FW:安部裕葵(あべ・ひろき) 生年月日:1999年1月28日 所属クラブ:浦和レッズ 今季リーグ戦成績:出場なし 2017年に瀬戸内高校から鹿島アントラーズに加入した安部裕葵は、高卒1年目からリーグ戦13試合に出場すると、翌シーズンは同22試合に出場しベストヤングプレーヤー賞を受賞した。2019年からは、背番号を鹿島のレジェンドの1人であるジーコも着けた10番に変更。コパ・アメリカに臨む日本代表にも招集された。 その相手を手玉に取るようなプレーは海の向こうのスカウト陣をも唸らせる。2019年の夏、安部はバルセロナBへの完全移籍を果たす。20歳にしてラ・マシアへと加入し、順調にステップアップしてきた同選手だったが、翌年2月に負った大腿二頭筋の怪我が彼のキャリアに影を落とした。復帰後もこの部分の怪我が癖になってしまい、20/21シーズン、21/22シーズンともに同箇所の負傷で全くといっていいほど稼働することができなかった。 昨年夏、契約満了に伴いバルセロナBを退団した安部は、浦和レッズへと加入した。5シーズンぶりのJリーグ復帰となったが、コンディションがなかなか上がらず、2023シーズンは出場なしに終わる。今シーズンはシーズン前のトレーニングマッチで得点を記録するなど、怪我をしてもその技術は健在だったが、まだ浦和でデビューするまでには至っていない。海外挑戦の頃に思い描いたキャリアとは違うものとなってしまったかもしれないが、彼はまだ25歳。トップフォームに戻り、鹿島時代のようなプレーを期待したい。

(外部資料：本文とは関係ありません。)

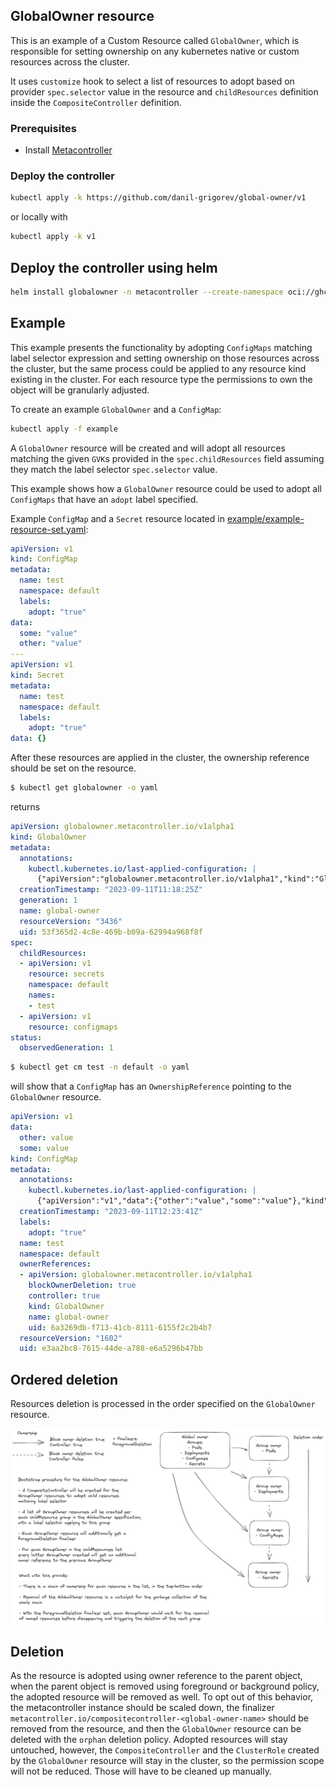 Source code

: ## GlobalOwner resource

This is an example of a Custom Resource called `GlobalOwner`, which is responsible for setting ownership on any kubernetes native or custom resources across the cluster.

It uses `customize` hook to select a list of resources to adopt based on provider `spec.selector` value in the resource and `childResources` definition inside the `CompositeController` definition.

### Prerequisites

* Install [Metacontroller](https://github.com/metacontroller/metacontroller)

### Deploy the controller

```sh
kubectl apply -k https://github.com/danil-grigorev/global-owner/v1
```

or locally with
```sh
kubectl apply -k v1
```

## Deploy the controller using helm

```sh
helm install globalowner -n metacontroller --create-namespace oci://ghcr.io/danil-grigorev/global-owner --version=v0.4.0
```

## Example

This example presents the functionality by adopting `ConfigMaps` matching label selector expression and setting ownership on those resources across the cluster, but the same process could be applied to any resource kind existing in the cluster. For each resource type the permissions to own the object will be granularly adjusted.

To create an example `GlobalOwner` and a `ConfigMap`:

```sh
kubectl apply -f example
```

A `GlobalOwner` resource will be created and will adopt all resources matching the given `GVK`s provided in the `spec.childResources` field assuming they match the label selector `spec.selector` value.

This example shows how a `GlobalOwner` resource could be used to adopt all `ConfigMaps` that have an `adopt` label specified.

Example `ConfigMap` and a `Secret` resource located in [example/example-resource-set.yaml](./example/example-resource-set.yaml):
```yaml
apiVersion: v1
kind: ConfigMap
metadata:
  name: test
  namespace: default
  labels:
    adopt: "true"
data:
  some: "value"
  other: "value"
---
apiVersion: v1
kind: Secret
metadata:
  name: test
  namespace: default
  labels:
    adopt: "true"
data: {}
```

After these resources are applied in the cluster, the ownership reference should be set on the resource.

```bash
$ kubectl get globalowner -o yaml
```
returns

```yaml
apiVersion: globalowner.metacontroller.io/v1alpha1
kind: GlobalOwner
metadata:
  annotations:
    kubectl.kubernetes.io/last-applied-configuration: |
      {"apiVersion":"globalowner.metacontroller.io/v1alpha1","kind":"GlobalOwner","metadata":{"annotations":{},"name":"global-owner"},"spec":{"selector":{"matchExpressions":[{"key":"skip","operator":"DoesNotExist"}]}}}
  creationTimestamp: "2023-09-11T11:18:25Z"
  generation: 1
  name: global-owner
  resourceVersion: "3436"
  uid: 53f365d2-4c8e-469b-b09a-62994a968f8f
spec:
  childResources:
  - apiVersion: v1
    resource: secrets
    namespace: default
    names:
    - test
  - apiVersion: v1
    resource: configmaps
status:
  observedGeneration: 1
```

```bash
$ kubectl get cm test -n default -o yaml
```
will show that a `ConfigMap` has an `OwnershipReference` pointing to the `GlobalOwner` resource.

```yaml
apiVersion: v1
data:
  other: value
  some: value
kind: ConfigMap
metadata:
  annotations:
    kubectl.kubernetes.io/last-applied-configuration: |
      {"apiVersion":"v1","data":{"other":"value","some":"value"},"kind":"ConfigMap","metadata":{"annotations":{},"labels":{"adopt":"true"},"name":"test","namespace":"default"}}
  creationTimestamp: "2023-09-11T12:23:41Z"
  labels:
    adopt: "true"
  name: test
  namespace: default
  ownerReferences:
  - apiVersion: globalowner.metacontroller.io/v1alpha1
    blockOwnerDeletion: true
    controller: true
    kind: GlobalOwner
    name: global-owner
    uid: 6a3269db-f713-41cb-8111-6155f2c2b4b7
  resourceVersion: "1602"
  uid: e3aa2bc8-7615-44de-a788-e6a5296b47bb
```

## Ordered deletion

Resources deletion is processed in the order specified on the `GlobalOwner` resource.

![Deletion process](./deletion.png)

## Deletion

As the resource is adopted using owner reference to the parent object, when the parent object is removed using foreground or background policy, the adopted resource will be removed as well. To opt out of this behavior, the metacontroller instance should be scaled down, the finalizer `metacontroller.io/compositecontroller-<global-owner-name>` should be removed from the resource, and then the `GlobalOwner` resource can be deleted with the `orphan` deletion policy. Adopted resources will stay untouched, however, the `CompositeController` and the `ClusterRole` created by the `GlobalOwner` resource will stay in the cluster, so the permission scope will not be reduced. Those will have to be cleaned up manually.

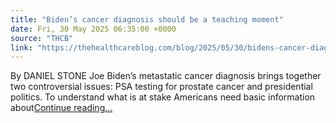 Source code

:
 ```yaml
---
title: "Biden’s cancer diagnosis should be a teaching moment"
date: Fri, 30 May 2025 06:35:00 +0000
source: "THCB"
link: "https://thehealthcareblog.com/blog/2025/05/30/bidens-cancer-diagnosis-should-be-a-teaching-moment/"
---
```


By DANIEL STONE Joe Biden’s metastatic cancer diagnosis brings together two controversial issues: PSA testing for prostate cancer and presidential politics. To understand what is at stake Americans need basic information about<a class="more-link2" href="https://thehealthcareblog.com/blog/2025/05/30/bidens-cancer-diagnosis-should-be-a-teaching-moment/">Continue reading...</a> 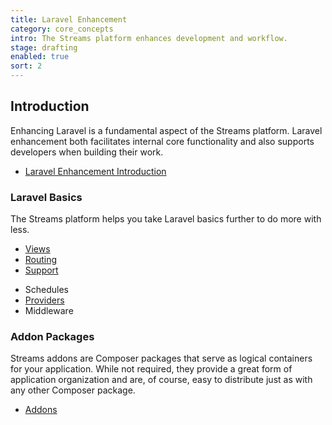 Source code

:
 ```yaml
---
title: Laravel Enhancement
category: core_concepts
intro: The Streams platform enhances development and workflow.
stage: drafting
enabled: true
sort: 2
---
```


## Introduction

Enhancing Laravel is a fundamental aspect of the Streams platform. Laravel enhancement both facilitates internal core functionality and also supports developers when building their work.

- [Laravel Enhancement Introduction](core/introduction#laravel-enhancement)

### Laravel Basics

The Streams platform helps you take Laravel basics further to do more with less. 

- [Views](core/views)
- [Routing](core/routing)
- [Support](core/support)
<!-- - Policies -->
<!-- - Events -->
- Schedules
- [Providers](core/providers)
- Middleware

### Addon Packages

Streams addons are Composer packages that serve as logical containers for your application. While not required, they provide a great form of application organization and are, of course, easy to distribute just as with any other Composer package.

- [Addons](core/addons)

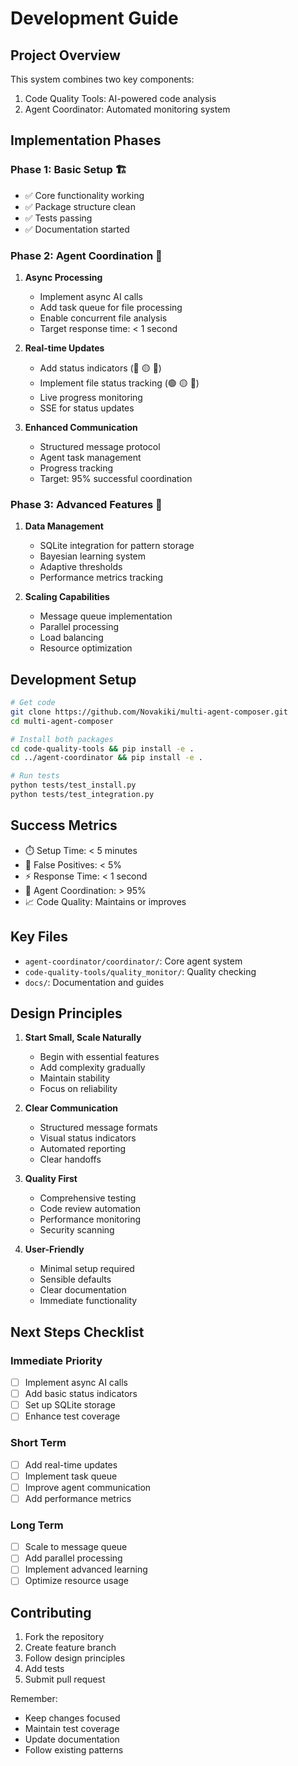 # Development Guide

## Project Overview
This system combines two key components:
1. Code Quality Tools: AI-powered code analysis
2. Agent Coordinator: Automated monitoring system

## Implementation Phases

### Phase 1: Basic Setup 🏗️
- ✅ Core functionality working
- ✅ Package structure clean
- ✅ Tests passing
- ✅ Documentation started

### Phase 2: Agent Coordination 🤝
1. **Async Processing**
   - Implement async AI calls
   - Add task queue for file processing
   - Enable concurrent file analysis
   - Target response time: < 1 second

2. **Real-time Updates**
   - Add status indicators (🔴 🟡 🔵)
   - Implement file status tracking (🟢 🟡 🔴)
   - Live progress monitoring
   - SSE for status updates

3. **Enhanced Communication**
   - Structured message protocol
   - Agent task management
   - Progress tracking
   - Target: 95% successful coordination

### Phase 3: Advanced Features 🚀
1. **Data Management**
   - SQLite integration for pattern storage
   - Bayesian learning system
   - Adaptive thresholds
   - Performance metrics tracking

2. **Scaling Capabilities**
   - Message queue implementation
   - Parallel processing
   - Load balancing
   - Resource optimization

## Development Setup
```bash
# Get code
git clone https://github.com/Novakiki/multi-agent-composer.git
cd multi-agent-composer

# Install both packages
cd code-quality-tools && pip install -e .
cd ../agent-coordinator && pip install -e .

# Run tests
python tests/test_install.py
python tests/test_integration.py
```

## Success Metrics
- ⏱️ Setup Time: < 5 minutes
- 🎯 False Positives: < 5%
- ⚡ Response Time: < 1 second
- 🤝 Agent Coordination: > 95%
- 📈 Code Quality: Maintains or improves

## Key Files
- `agent-coordinator/coordinator/`: Core agent system
- `code-quality-tools/quality_monitor/`: Quality checking
- `docs/`: Documentation and guides

## Design Principles
1. **Start Small, Scale Naturally**
   - Begin with essential features
   - Add complexity gradually
   - Maintain stability
   - Focus on reliability

2. **Clear Communication**
   - Structured message formats
   - Visual status indicators
   - Automated reporting
   - Clear handoffs

3. **Quality First**
   - Comprehensive testing
   - Code review automation
   - Performance monitoring
   - Security scanning

4. **User-Friendly**
   - Minimal setup required
   - Sensible defaults
   - Clear documentation
   - Immediate functionality

## Next Steps Checklist
### Immediate Priority
- [ ] Implement async AI calls
- [ ] Add basic status indicators
- [ ] Set up SQLite storage
- [ ] Enhance test coverage

### Short Term
- [ ] Add real-time updates
- [ ] Implement task queue
- [ ] Improve agent communication
- [ ] Add performance metrics

### Long Term
- [ ] Scale to message queue
- [ ] Add parallel processing
- [ ] Implement advanced learning
- [ ] Optimize resource usage

## Contributing
1. Fork the repository
2. Create feature branch
3. Follow design principles
4. Add tests
5. Submit pull request

Remember:
- Keep changes focused
- Maintain test coverage
- Update documentation
- Follow existing patterns
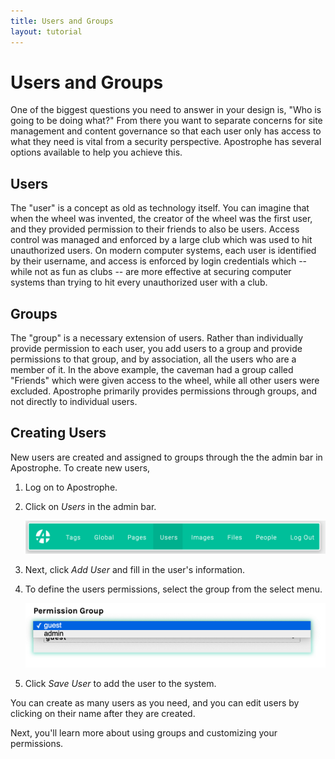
 ```yaml
---
title: Users and Groups
layout: tutorial
---
```


# Users and Groups

One of the biggest questions you need to answer in your design is, "Who is going to be doing what?" From there you want to separate concerns for site management and content governance so that each user only has access to what they need is vital from a security perspective. Apostrophe has several options available to help you achieve this. 

## Users

The "user" is a concept as old as technology itself. You can imagine that when the wheel was invented, the creator of the wheel was the first user, and they provided permission to their friends to also be users. Access control was managed and enforced by a large club which was used to hit unauthorized users. On modern computer systems, each user is identified by their username, and access is enforced by login credentials which -- while not as fun as clubs -- are more effective at securing computer systems than trying to hit every unauthorized user with a club.

## Groups

The "group" is a necessary extension of users. Rather than individually provide permission to each user, you add users to a group and provide permissions to that group, and by association, all the users who are a member of it. In the above example, the caveman had a group called "Friends" which were given access to the wheel, while all other users were excluded. Apostrophe primarily provides permissions through groups, and not directly to individual users.

## Creating Users

New users are created and assigned to groups through the the admin bar in Apostrophe. To create new users,

1. Log on to Apostrophe.

2. Click on *Users* in the admin bar.

    ![](/.gitbook/assets/user-menu.png)

3. Next, click *Add User* and fill in the user's information.

4. To define the users permissions, select the group from the select menu.

    ![](/.gitbook/assets/user-select-group.png)

5. Click *Save User* to add the user to the system.

You can create as many users as you need, and you can edit users by clicking on their name after they are created.

Next, you'll learn more about using groups and customizing your permissions.
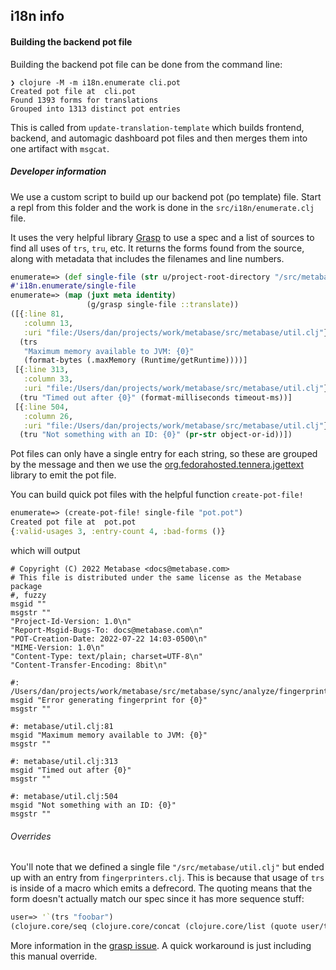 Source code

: ## i18n info

#### Building the backend pot file

Building the backend pot file can be done from the command line:

```shell
❯ clojure -M -m i18n.enumerate cli.pot
Created pot file at  cli.pot
Found 1393 forms for translations
Grouped into 1313 distinct pot entries
```

This is called from `update-translation-template` which builds frontend, backend, and automagic dashboard pot files and then merges them into one artifact with `msgcat`.

##### Developer information

We use a custom script to build up our backend pot (po template) file. Start a repl from this folder and the work is done in the `src/i18n/enumerate.clj` file.

It uses the very helpful library [Grasp](https://github.com/borkdude/grasp) to use a spec and a list of sources to find all uses of `trs`, `tru`, etc. It returns the forms found from the source, along with metadata that includes the filenames and line numbers.

```clojure
enumerate=> (def single-file (str u/project-root-directory "/src/metabase/util.clj"))
#'i18n.enumerate/single-file
enumerate=> (map (juxt meta identity)
                 (g/grasp single-file ::translate))
([{:line 81,
   :column 13,
   :uri "file:/Users/dan/projects/work/metabase/src/metabase/util.clj"}
  (trs
   "Maximum memory available to JVM: {0}"
   (format-bytes (.maxMemory (Runtime/getRuntime))))]
 [{:line 313,
   :column 33,
   :uri "file:/Users/dan/projects/work/metabase/src/metabase/util.clj"}
  (tru "Timed out after {0}" (format-milliseconds timeout-ms))]
 [{:line 504,
   :column 26,
   :uri "file:/Users/dan/projects/work/metabase/src/metabase/util.clj"}
  (tru "Not something with an ID: {0}" (pr-str object-or-id))])
```

Pot files can only have a single entry for each string, so these are grouped by the message and then we use the [org.fedorahosted.tennera.jgettext](https://github.com/zanata/jgettext) library to emit the pot file.

You can build quick pot files with the helpful function `create-pot-file!`

```clojure
enumerate=> (create-pot-file! single-file "pot.pot")
Created pot file at  pot.pot
{:valid-usages 3, :entry-count 4, :bad-forms ()}
```

which will output

```
# Copyright (C) 2022 Metabase <docs@metabase.com>
# This file is distributed under the same license as the Metabase package
#, fuzzy
msgid ""
msgstr ""
"Project-Id-Version: 1.0\n"
"Report-Msgid-Bugs-To: docs@metabase.com\n"
"POT-Creation-Date: 2022-07-22 14:03-0500\n"
"MIME-Version: 1.0\n"
"Content-Type: text/plain; charset=UTF-8\n"
"Content-Transfer-Encoding: 8bit\n"

#: /Users/dan/projects/work/metabase/src/metabase/sync/analyze/fingerprint/fingerprinters.clj
msgid "Error generating fingerprint for {0}"
msgstr ""

#: metabase/util.clj:81
msgid "Maximum memory available to JVM: {0}"
msgstr ""

#: metabase/util.clj:313
msgid "Timed out after {0}"
msgstr ""

#: metabase/util.clj:504
msgid "Not something with an ID: {0}"
msgstr ""
```

###### Overrides

You'll note that we defined a single file `"/src/metabase/util.clj"` but ended up with an entry from `fingerprinters.clj`. This is because that usage of `trs` is inside of a macro which emits a defrecord. The quoting means that the form doesn't actually match our spec since it has more sequence stuff:

```clojure
user=> '`(trs "foobar")
(clojure.core/seq (clojure.core/concat (clojure.core/list (quote user/trs)) (clojure.core/list "foobar")))
```

More information in the [grasp issue](https://github.com/borkdude/grasp/issues/28). A quick workaround is just including this manual override.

MF:山田直輝(やまだ・なおき) 生年月日:1990年7月4日 所属クラブ:湘南ベルマーレ 今季リーグ戦成績:6試合0ゴール0アシスト 「浦和レッズアカデミー黄金世代」のなかでも一際輝きを放っていた山田直輝は、怪我の為に浦和で活躍することができなかった。 山田はジュニアユースの頃から浦和アカデミーに在籍しており、ジュニアユース、ユースと各年代でチームの中心として優勝を経験している。特にユースの日本一決定戦ではハットトリックを記録する大活躍だった。その才能は世代屈指で、U-17日本代表では背番号10を背負うなど大きな期待を寄せられていた。 同選手はそのまま17歳でトップチームに昇格し、Jリーグデビューを果たす。実質的なプロ1年目となった2009年シーズンは20試合に出場し、中盤の要として躍動。その活躍が評価され、5月には18歳という若さでA代表に選出された。初出場となったチリとの一戦では途中出場ながら代表初アシストを記録し、全国にその名を轟かせた。 しかし、その後は長く怪我に苦しむ日が続く。試合中の右足腓骨骨折や、接触による左足前十字靭帯損傷など不運が相次ぎ、出場濃厚と思われていたロンドン五輪に出場することができなかった。その後も怪我の影響でほとんど出場機会を得られないまま、2015年、湘南ベルマーレに1度目の期限付き移籍となった。同クラブで3シーズンを過ごしたのち2018年に再び浦和へ復帰するが、そのシーズンに3度目となる右足腓骨の骨折で期待に応えられない日々が続いた。 2019年、湘南に2度目の期限付き移籍をすると、翌シーズンに完全移籍。昨季までの16シーズンの中でシーズンを完走できたのはわずか2シーズンのみと、怪我に泣かされたプロキャリアとなってしまっている。